3,000 New Yorkers were infected that year, and Mary is accredited with being the reason for that large outbreak. At that time, immunization for typhoid fever didn't exist (and wouldn't exist until 1911, with antibiotic treatment being unavailable until 1948). Thus, Sober and the Department of Health had to resort to quarantine.
Mary was freed from quarantine in 1910 by a health commissioner who wanted to find her diligent work outside of the cooking industry. Mary agreed but never intended to follow through on her word, returning to work as a cook once more for wealthy families and threatening the health of the public. In the three months following, she contaminated at least 25 people and earned the stigma of Typhoid Mary. She was placed back in quarantine until her death.

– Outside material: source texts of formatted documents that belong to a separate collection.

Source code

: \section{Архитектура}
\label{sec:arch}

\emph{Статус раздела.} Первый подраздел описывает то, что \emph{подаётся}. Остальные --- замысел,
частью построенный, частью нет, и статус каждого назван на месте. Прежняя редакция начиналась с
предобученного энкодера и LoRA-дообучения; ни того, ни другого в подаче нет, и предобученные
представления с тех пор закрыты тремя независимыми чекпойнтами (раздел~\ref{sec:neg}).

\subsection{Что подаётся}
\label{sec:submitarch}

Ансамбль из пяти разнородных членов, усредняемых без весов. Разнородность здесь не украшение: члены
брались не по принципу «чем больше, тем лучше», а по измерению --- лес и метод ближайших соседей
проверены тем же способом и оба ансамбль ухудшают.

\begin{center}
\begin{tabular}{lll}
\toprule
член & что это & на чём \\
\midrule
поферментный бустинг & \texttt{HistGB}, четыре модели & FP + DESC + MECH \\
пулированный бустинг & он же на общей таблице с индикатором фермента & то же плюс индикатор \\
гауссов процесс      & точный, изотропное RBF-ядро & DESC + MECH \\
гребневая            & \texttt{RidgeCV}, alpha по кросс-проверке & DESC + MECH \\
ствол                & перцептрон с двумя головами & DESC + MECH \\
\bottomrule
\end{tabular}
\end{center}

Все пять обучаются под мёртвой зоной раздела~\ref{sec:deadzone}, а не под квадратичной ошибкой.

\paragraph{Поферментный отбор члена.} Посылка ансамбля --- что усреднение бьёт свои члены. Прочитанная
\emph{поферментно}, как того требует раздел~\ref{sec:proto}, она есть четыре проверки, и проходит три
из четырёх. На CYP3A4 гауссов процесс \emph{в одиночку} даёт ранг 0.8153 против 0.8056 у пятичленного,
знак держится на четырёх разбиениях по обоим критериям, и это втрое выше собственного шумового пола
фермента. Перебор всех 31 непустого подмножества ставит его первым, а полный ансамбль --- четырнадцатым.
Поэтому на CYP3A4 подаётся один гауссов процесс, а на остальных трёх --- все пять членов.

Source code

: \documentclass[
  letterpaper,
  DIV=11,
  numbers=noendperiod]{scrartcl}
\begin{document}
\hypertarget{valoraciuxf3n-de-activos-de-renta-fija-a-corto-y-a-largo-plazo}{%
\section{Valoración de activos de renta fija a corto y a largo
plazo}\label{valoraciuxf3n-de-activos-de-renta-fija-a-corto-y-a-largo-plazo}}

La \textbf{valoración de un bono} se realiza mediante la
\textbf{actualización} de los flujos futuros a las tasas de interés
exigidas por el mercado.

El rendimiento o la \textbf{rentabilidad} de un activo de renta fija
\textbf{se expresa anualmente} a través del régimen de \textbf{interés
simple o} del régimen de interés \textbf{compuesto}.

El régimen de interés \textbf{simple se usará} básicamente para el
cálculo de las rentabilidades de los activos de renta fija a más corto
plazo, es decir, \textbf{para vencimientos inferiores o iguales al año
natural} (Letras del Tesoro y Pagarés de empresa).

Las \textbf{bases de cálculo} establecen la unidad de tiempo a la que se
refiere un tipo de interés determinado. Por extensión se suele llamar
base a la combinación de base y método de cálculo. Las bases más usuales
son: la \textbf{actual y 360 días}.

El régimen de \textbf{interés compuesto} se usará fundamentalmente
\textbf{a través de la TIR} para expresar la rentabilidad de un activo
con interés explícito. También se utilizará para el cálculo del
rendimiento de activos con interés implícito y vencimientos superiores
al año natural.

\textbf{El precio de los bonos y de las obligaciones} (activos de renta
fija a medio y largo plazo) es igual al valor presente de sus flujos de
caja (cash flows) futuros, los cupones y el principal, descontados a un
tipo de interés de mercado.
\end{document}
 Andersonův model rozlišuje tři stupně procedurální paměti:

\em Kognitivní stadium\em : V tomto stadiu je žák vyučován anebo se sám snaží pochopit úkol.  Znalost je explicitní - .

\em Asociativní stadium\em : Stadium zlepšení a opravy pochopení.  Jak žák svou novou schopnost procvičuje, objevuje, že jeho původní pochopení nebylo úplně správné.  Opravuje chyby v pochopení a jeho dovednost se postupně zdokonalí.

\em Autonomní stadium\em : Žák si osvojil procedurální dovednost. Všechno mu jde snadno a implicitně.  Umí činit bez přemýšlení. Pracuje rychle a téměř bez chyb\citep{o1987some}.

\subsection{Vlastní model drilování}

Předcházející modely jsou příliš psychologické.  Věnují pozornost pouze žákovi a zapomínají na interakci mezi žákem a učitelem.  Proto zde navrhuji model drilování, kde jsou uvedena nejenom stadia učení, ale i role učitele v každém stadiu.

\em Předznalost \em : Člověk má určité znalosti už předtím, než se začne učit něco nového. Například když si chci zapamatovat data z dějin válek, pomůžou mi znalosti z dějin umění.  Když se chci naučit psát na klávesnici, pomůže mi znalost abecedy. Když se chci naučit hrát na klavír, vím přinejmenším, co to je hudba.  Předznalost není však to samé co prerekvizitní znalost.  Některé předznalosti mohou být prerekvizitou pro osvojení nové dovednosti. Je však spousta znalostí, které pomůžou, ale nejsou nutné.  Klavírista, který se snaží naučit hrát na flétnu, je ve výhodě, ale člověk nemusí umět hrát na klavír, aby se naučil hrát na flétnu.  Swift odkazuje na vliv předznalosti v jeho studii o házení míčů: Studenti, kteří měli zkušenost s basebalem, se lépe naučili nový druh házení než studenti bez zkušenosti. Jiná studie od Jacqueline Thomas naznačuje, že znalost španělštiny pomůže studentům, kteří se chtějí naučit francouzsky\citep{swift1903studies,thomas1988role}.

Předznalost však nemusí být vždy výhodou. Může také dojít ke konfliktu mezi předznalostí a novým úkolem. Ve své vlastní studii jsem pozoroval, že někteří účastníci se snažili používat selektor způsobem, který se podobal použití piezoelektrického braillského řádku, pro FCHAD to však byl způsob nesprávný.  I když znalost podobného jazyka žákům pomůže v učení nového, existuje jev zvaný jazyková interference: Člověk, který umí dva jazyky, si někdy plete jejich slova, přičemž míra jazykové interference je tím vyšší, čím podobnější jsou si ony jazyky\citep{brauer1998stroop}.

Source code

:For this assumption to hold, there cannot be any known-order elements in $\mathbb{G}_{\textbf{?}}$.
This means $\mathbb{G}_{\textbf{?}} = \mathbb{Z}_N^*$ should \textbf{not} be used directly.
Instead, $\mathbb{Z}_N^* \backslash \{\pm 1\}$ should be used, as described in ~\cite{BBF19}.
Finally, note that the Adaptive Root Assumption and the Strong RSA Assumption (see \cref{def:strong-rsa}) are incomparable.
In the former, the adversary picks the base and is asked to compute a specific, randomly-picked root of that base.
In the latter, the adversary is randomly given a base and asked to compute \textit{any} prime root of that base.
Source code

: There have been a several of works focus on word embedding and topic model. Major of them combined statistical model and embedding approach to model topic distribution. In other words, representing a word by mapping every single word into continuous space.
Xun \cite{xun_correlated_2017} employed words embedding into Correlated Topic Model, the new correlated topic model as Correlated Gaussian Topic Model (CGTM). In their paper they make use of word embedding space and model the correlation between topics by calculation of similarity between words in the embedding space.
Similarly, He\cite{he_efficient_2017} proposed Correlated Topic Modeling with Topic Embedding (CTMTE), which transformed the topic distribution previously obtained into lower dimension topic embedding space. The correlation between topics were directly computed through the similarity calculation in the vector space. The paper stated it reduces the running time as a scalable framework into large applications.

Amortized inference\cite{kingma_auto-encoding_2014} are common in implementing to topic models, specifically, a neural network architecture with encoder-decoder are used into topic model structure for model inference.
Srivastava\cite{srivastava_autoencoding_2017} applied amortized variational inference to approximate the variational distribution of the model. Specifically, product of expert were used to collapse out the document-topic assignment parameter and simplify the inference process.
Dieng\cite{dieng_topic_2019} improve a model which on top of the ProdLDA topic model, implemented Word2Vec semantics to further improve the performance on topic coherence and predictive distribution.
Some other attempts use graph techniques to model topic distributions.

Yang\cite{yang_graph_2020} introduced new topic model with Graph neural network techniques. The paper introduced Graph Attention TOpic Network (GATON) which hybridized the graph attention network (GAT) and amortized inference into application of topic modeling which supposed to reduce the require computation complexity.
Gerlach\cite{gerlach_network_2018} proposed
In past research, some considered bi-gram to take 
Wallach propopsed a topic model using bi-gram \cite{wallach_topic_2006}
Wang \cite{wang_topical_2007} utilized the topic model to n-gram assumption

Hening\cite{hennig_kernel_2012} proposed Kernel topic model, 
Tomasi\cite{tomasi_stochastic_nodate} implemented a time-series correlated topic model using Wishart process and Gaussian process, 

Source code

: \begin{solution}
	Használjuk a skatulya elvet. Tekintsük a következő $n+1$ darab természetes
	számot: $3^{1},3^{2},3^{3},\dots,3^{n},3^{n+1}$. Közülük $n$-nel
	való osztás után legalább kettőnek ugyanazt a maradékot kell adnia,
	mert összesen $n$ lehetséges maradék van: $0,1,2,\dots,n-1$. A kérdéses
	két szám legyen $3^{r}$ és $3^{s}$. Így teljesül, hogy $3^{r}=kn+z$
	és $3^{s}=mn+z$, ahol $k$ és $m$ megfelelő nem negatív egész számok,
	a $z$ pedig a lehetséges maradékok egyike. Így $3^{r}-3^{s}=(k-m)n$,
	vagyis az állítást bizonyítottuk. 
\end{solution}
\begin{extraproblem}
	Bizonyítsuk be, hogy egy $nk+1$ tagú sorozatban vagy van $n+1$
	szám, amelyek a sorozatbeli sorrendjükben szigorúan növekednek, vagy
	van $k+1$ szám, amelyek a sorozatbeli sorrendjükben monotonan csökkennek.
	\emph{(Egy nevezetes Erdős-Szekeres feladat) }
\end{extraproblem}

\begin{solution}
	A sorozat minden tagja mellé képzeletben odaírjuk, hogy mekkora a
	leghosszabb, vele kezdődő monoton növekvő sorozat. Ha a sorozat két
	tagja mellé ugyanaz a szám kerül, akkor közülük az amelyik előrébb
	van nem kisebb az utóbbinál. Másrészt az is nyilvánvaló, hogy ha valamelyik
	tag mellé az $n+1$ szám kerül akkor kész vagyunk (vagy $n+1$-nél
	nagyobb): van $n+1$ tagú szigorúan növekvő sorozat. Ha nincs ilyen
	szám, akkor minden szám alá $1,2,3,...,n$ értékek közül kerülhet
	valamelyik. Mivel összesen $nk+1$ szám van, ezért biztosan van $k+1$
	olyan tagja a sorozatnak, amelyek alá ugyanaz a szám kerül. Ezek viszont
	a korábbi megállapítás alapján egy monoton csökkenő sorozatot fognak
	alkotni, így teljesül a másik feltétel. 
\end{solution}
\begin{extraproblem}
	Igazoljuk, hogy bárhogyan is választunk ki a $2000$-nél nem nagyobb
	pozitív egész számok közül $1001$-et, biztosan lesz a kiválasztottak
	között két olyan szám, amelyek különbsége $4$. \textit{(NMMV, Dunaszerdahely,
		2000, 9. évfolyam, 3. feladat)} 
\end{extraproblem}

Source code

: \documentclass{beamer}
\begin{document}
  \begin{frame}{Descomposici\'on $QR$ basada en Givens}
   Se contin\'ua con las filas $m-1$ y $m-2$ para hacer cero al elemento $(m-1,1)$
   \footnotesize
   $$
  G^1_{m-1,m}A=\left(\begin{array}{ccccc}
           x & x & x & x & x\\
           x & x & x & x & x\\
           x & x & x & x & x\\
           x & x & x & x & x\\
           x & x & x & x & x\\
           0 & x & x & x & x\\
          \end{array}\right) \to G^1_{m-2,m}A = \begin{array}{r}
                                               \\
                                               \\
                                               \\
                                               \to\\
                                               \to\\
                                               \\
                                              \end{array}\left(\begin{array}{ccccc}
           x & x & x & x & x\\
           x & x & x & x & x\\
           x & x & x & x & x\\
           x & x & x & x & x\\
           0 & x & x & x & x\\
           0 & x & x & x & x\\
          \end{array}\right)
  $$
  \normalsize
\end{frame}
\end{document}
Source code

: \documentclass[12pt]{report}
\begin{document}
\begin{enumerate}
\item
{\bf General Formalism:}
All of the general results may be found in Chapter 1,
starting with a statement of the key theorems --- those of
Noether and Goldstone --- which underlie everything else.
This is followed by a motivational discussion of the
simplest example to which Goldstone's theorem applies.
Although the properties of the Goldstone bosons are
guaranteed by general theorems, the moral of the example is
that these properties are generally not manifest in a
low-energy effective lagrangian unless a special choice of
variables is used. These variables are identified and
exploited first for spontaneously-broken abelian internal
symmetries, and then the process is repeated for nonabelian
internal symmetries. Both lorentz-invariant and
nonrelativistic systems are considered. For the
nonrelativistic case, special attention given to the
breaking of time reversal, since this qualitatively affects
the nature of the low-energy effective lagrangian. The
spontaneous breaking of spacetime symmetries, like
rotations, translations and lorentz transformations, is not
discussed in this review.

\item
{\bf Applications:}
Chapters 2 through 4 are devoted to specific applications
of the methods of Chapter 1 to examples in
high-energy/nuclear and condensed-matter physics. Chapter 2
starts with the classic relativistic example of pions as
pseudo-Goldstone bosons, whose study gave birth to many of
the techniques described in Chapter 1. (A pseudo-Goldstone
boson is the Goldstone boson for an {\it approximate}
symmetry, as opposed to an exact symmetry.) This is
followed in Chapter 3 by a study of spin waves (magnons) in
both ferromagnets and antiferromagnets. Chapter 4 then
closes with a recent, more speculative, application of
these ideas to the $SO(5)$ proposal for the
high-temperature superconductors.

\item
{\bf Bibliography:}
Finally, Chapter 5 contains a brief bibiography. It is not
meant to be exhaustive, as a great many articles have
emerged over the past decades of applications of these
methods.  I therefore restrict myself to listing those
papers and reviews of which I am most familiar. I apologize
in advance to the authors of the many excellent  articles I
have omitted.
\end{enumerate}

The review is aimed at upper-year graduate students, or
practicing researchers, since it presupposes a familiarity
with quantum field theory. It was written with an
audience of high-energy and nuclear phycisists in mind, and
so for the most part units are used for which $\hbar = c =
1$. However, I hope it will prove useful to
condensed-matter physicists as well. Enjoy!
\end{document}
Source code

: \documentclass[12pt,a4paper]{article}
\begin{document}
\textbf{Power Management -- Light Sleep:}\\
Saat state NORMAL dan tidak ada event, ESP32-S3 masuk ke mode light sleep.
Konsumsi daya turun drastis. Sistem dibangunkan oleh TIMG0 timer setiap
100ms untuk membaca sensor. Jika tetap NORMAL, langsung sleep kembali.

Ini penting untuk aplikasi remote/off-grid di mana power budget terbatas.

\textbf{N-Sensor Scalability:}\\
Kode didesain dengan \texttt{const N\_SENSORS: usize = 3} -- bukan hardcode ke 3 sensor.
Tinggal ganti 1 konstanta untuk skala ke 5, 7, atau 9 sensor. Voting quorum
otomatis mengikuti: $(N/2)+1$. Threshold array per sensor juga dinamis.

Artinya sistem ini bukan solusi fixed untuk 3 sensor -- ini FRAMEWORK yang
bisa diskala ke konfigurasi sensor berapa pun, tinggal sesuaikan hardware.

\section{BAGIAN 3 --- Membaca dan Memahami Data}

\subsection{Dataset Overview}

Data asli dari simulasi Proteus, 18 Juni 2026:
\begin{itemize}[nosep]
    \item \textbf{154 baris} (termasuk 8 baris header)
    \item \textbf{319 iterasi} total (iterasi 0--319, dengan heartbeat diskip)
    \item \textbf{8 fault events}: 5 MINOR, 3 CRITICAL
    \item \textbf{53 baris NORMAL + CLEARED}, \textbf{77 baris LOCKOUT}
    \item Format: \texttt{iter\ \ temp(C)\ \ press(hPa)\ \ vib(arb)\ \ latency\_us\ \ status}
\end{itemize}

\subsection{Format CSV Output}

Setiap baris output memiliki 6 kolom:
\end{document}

The name "Typhoid Mary" began showing up in medical dictionaries to describe a disease carrier. During the course of her career, she was found directly responsible for the contamination of at least 122 people. By the time of her death, 400 other healthy carriers of typhoid disease had been identified.
It's likely that the initial fear of the work she was doing and the fact that her nickname had begun to show up in medical dictionaries and everyday conversation is the cause of her legacy. The stigma around disease, outbreaks, and fear have contributed to the way we regard Mary Mallon. After all, no one talks of those other carriers as "Typhoid ____."